**Work request:** Your answer should consist of the lines in the listing that hold "frac".

----

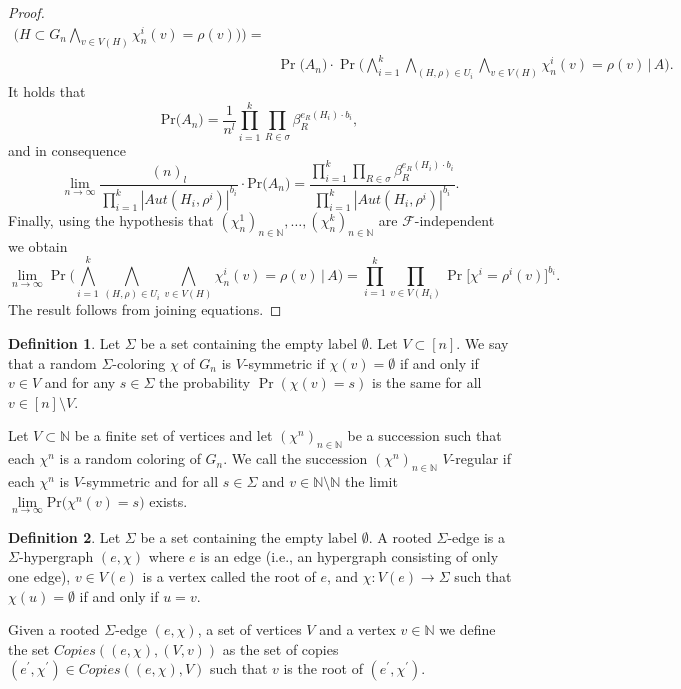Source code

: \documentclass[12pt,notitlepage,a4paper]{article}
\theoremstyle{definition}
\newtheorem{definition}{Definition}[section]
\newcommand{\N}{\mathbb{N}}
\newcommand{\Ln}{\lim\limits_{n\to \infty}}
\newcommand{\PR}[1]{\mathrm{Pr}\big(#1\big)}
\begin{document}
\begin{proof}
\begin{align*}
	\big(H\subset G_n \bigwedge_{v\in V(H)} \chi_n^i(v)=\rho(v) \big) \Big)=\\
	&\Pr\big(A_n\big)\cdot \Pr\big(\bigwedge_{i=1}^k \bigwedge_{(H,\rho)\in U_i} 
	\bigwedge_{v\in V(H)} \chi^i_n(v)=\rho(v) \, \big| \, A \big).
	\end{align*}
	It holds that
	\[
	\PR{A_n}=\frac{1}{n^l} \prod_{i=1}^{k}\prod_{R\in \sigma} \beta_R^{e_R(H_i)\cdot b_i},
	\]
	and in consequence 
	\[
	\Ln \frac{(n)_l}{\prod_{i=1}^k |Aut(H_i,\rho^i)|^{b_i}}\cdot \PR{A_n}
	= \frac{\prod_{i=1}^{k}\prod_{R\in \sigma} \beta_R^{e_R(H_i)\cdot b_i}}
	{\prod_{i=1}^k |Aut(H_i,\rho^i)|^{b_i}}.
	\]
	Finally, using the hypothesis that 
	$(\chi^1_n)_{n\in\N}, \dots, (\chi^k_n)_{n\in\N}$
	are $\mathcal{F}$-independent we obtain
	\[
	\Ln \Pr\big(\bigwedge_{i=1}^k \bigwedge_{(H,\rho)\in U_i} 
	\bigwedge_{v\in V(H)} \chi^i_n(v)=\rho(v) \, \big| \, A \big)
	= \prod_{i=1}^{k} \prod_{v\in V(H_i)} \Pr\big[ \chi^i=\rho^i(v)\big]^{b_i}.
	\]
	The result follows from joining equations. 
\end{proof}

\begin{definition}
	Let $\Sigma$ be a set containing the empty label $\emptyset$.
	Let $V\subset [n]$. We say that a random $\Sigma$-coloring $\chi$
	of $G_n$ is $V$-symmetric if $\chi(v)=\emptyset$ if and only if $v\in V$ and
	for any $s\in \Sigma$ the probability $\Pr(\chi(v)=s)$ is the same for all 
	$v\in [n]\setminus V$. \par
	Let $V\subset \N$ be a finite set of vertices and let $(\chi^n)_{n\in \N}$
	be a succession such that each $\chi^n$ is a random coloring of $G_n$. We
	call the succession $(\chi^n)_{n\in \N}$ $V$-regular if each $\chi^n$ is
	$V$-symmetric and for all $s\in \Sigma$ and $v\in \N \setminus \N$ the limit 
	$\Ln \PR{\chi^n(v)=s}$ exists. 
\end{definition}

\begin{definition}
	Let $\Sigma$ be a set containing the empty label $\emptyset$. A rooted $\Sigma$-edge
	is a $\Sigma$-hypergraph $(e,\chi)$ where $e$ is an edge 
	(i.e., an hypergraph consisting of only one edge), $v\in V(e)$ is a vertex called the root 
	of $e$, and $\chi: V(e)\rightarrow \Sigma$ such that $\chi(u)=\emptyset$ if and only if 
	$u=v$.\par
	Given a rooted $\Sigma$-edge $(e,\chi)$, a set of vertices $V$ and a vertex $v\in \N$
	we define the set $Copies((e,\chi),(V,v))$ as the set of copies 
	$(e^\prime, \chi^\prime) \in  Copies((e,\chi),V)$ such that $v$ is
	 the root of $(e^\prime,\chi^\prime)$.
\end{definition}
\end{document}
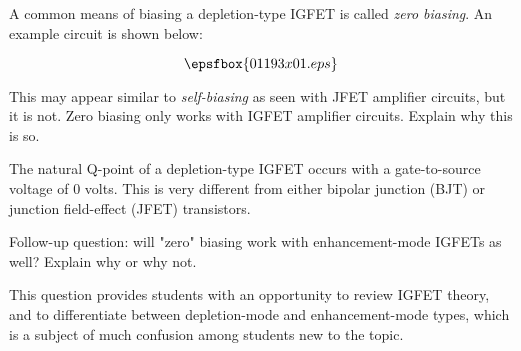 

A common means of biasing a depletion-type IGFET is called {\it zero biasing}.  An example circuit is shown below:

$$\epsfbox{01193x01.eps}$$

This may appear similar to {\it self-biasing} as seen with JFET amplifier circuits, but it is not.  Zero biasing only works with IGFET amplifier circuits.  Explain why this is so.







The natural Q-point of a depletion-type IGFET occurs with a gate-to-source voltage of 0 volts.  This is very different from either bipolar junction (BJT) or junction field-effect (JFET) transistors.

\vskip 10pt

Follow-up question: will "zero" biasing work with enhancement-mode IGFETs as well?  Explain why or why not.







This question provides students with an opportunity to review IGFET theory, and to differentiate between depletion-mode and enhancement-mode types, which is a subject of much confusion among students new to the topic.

----

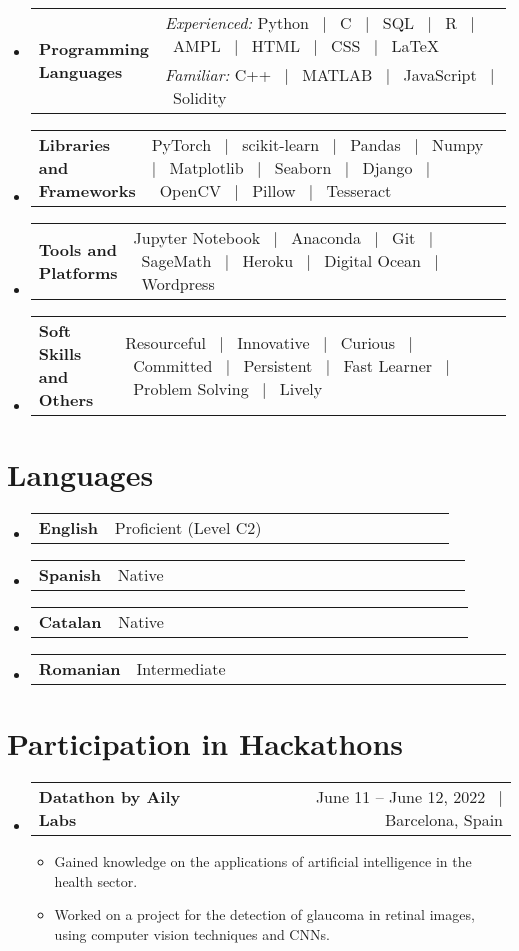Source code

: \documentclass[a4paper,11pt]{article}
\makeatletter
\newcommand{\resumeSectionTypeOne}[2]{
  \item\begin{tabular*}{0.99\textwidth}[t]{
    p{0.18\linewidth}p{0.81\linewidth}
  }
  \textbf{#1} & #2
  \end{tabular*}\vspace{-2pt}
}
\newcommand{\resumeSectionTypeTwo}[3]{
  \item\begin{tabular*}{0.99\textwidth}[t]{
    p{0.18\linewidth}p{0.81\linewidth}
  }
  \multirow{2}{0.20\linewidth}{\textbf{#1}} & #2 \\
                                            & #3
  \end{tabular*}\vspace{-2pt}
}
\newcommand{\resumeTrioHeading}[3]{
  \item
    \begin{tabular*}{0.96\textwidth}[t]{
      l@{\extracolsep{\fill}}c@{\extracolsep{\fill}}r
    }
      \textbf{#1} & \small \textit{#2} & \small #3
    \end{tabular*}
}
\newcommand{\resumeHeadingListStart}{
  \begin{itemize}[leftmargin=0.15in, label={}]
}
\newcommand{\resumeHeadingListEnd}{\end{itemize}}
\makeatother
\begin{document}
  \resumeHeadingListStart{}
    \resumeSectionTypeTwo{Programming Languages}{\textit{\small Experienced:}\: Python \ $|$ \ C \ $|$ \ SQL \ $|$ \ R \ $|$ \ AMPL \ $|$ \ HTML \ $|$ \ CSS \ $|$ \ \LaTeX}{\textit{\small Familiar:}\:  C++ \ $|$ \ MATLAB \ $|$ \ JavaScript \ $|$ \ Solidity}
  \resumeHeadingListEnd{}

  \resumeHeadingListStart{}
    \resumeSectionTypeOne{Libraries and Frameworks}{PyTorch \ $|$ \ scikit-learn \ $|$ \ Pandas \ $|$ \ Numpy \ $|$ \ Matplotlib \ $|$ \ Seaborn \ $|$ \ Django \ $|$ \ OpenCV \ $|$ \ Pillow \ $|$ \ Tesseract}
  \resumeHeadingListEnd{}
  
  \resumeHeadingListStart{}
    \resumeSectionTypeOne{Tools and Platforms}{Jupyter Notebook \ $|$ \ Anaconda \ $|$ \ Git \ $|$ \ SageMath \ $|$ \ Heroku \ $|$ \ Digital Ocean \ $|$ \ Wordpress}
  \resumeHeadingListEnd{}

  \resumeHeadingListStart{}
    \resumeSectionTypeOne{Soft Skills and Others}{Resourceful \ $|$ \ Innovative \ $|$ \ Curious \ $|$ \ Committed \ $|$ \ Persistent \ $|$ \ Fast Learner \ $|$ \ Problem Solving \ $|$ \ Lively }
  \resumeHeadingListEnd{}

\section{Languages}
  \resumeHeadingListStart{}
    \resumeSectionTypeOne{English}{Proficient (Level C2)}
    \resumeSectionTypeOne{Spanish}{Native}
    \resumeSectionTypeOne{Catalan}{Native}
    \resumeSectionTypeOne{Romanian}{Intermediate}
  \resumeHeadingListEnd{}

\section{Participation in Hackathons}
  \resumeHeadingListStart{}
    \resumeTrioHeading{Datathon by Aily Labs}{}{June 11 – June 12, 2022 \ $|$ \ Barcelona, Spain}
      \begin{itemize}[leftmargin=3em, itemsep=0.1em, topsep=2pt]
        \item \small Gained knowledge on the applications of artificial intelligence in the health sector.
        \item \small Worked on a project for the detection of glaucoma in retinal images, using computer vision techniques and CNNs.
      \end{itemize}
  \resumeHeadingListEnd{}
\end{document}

----

**Output for this exercise:**
	\PR{A_n}=\frac{1}{n^l} \prod_{i=1}^{k}\prod_{R\in \sigma} \beta_R^{e_R(H_i)\cdot b_i},
	\Ln \frac{(n)_l}{\prod_{i=1}^k |Aut(H_i,\rho^i)|^{b_i}}\cdot \PR{A_n}
	= \frac{\prod_{i=1}^{k}\prod_{R\in \sigma} \beta_R^{e_R(H_i)\cdot b_i}}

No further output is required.